Gerardo-Luna-Tumoine-2024-Opinion
La vida nos concede un largo tramo para experimentar, equivocarnos, rectificar, enamorarnos y volver a intentar.
Hay noticias científicas que no sólo informan: sacuden.
Una de ellas llega desde la Universidad de Cambridge. La semana pasada presentaron una investigación en la que, tras estudiar los cerebros de más de cuatro mil personas, los científicos concluyen que la adolescencia no termina a los 18 ni a los 20… sino a los 32 años.
Sí: treinta y dos. Una cifra que, más que sorprender, invita a pensar. Según el estudio, el cerebro humano atraviesa cinco etapas: infancia, adolescencia, edad adulta, envejecimiento temprano y envejecimiento tardío. Cada una marcada por puntos de inflexión claros: 9, 32, 66 y 83 años. No somos los mismos en ninguno de esos umbrales, aunque conservemos el mismo nombre.
La ciencia lo explica con claridad: el cerebro se reconfigura continuamente, fortalece y debilita conexiones, busca nuevas rutas. Y, detrás de esa precisión técnica, aparece una verdad profunda: madurar no es un evento, es un viaje.
Pensar que la adolescencia dura hasta los 32 años puede inquietar, pero en realidad es una buena noticia. La vida nos concede un largo tramo para experimentar, equivocarnos, rectificar, enamorarnos y volver a intentar.
Es la etapa en la que uno elige las maderas de su carácter y afina el tono con el que quiere hablarle al mundo.
A los 32, el cerebro alcanza su mayor equilibrio. Como si dijera: “Ahora sí, vamos viendo quién eres y qué quieres.” Y es cierto: ahí muchos consolidan su vocación, sus amistades verdaderas, sus proyectos y convicciones.
Sorprende, pero también reconcilia. Es la etapa donde la experiencia se vuelve maestra; donde las certezas pesan menos y la sabiduría un poco más.

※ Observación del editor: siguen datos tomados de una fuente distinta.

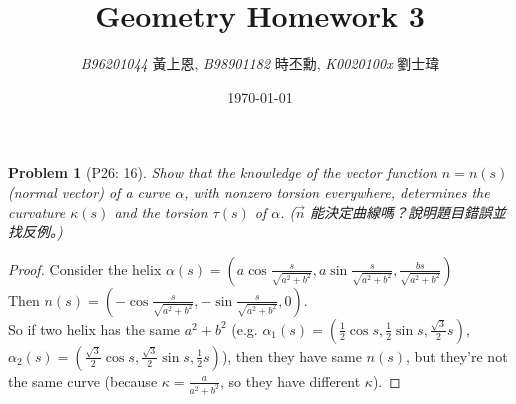 \documentclass[10pt,a4paper]{article}
\newcommand{\LiHei}{\CJKfamily{lh}}
\newcounter{theProblemCounter}
\newtheorem{problem}[theProblemCounter]{Problem}
\begin{document}
\title{{Geometry Homework 3}}
\author{{\it{B96201044}} {\LiHei 黃上恩}, {\it{B98901182}} {\LiHei 時丕勳}, {\it{K0020100x}} {\LiHei 劉士瑋}}
\date{\today}
\maketitle

\setcounter{theProblemCounter}{2}
\begin{problem}[P26: 16]
Show that the knowledge of the vector function $n=n(s)$ (normal vector) of a curve $\alpha$, with nonzero torsion everywhere, determines the curvature $\kappa(s)$ and the torsion $\tau(s)$ of $\alpha$.  ($\vec{n}$ 能決定曲線嗎？說明題目錯誤並找反例。)
\end{problem}
\begin{proof}
Consider the helix $\alpha(s)=(a\cos{\frac{s}{\sqrt{a^2+b^2}}},a\sin{\frac{s}{\sqrt{a^2+b^2}}},{\frac{bs}{\sqrt{a^2+b^2}}})$\\
Then $n(s)=(-\cos{\frac{s}{\sqrt{a^2+b^2}}},-\sin{\frac{s}{\sqrt{a^2+b^2}}},0)$.\\
So if two helix has the same $a^2+b^2$ (e.g. $\alpha_1(s)=(\frac{1}{2}\cos{s},\frac{1}{2}\sin{s},\frac{\sqrt{3}}{2}s)$, $\alpha_2(s)=(\frac{\sqrt{3}}{2}\cos{s},\frac{\sqrt{3}}{2}\sin{s},\frac{1}{2}s)$), then they have same $n(s)$, but they're not the same curve (because $\kappa=\frac{a}{a^2+b^2}$, so they have different $\kappa$).
\end{proof}
\end{document}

Es cuando entendemos que la prisa sirve para poco y que, en cambio, el servicio, la amistad, la alegría sincera y el trabajo bien hecho sí construyen algo duradero. Es cuando uno comprende que no se vive sólo para sí mismo.
A los 66 años el cerebro vuelve a reorganizarse. Cambridge lo llama “envejecimiento temprano”, pero quizá habría que llamarlo la edad de la claridad. La vida deja de medirse en metas y empieza a medirse en afectos. Las preguntas cambian:
¿Qué quiero agradecer? ¿A quién quiero acompañar? ¿Qué huella quiero dejar?
A los 83 inicia la última fase cerebral, donde la mente conserva lo esencial con una belleza que sólo conocen quienes han vivido de verdad.
Este estudio confirma algo que sentimos en la piel: maduramos por capas. Primero el cerebro, luego el carácter, después la mirada con la que observamos a los demás.
Ninguna etapa es desperdicio; todas son necesarias.
La infancia nos da raíces. La adolescencia larga nos da búsqueda. La adultez nos da oficio. La madurez mayor nos da sentido. La última etapa nos da luz. Y entre todas late la gran pregunta que atraviesa la existencia:
¿Qué hacemos con lo que somos?
Crecer es inevitable; cómo crecemos… es decisión de cada uno. Cambridge mira la biología; nosotros miramos la vida. Y ambos coinciden en algo:
Nunca es tarde para cambiar, aprender, amar, servir, reconciliar, empezar de nuevo. A los 9, a los 32, a los 66 o a los 83.
Si el cerebro está hecho para reconfigurarse, entonces la vida también. Nada está fijo, nada terminado, nada perdido del todo.
Somos proyecto y proceso, principio y recomienzo. Por eso, al final, vuelvo a esa frase que resume el sentido profundo de existir:
¿Para qué sirve la vida, si no es para darla?
Y ahora que iniciamos este último mes del año, es importante dejar que esta reflexión nos acompañe para preparar los buenos propósitos que vienen. Cada etapa del cerebro —y de la vida— nos recuerda que siempre estamos a tiempo de ajustar el rumbo, agradecer lo vivido y elegir lo que realmente importa.
Que este cierre de ciclo nos encuentre con claridad, esperanza y una mente dispuesta a seguir creciendo.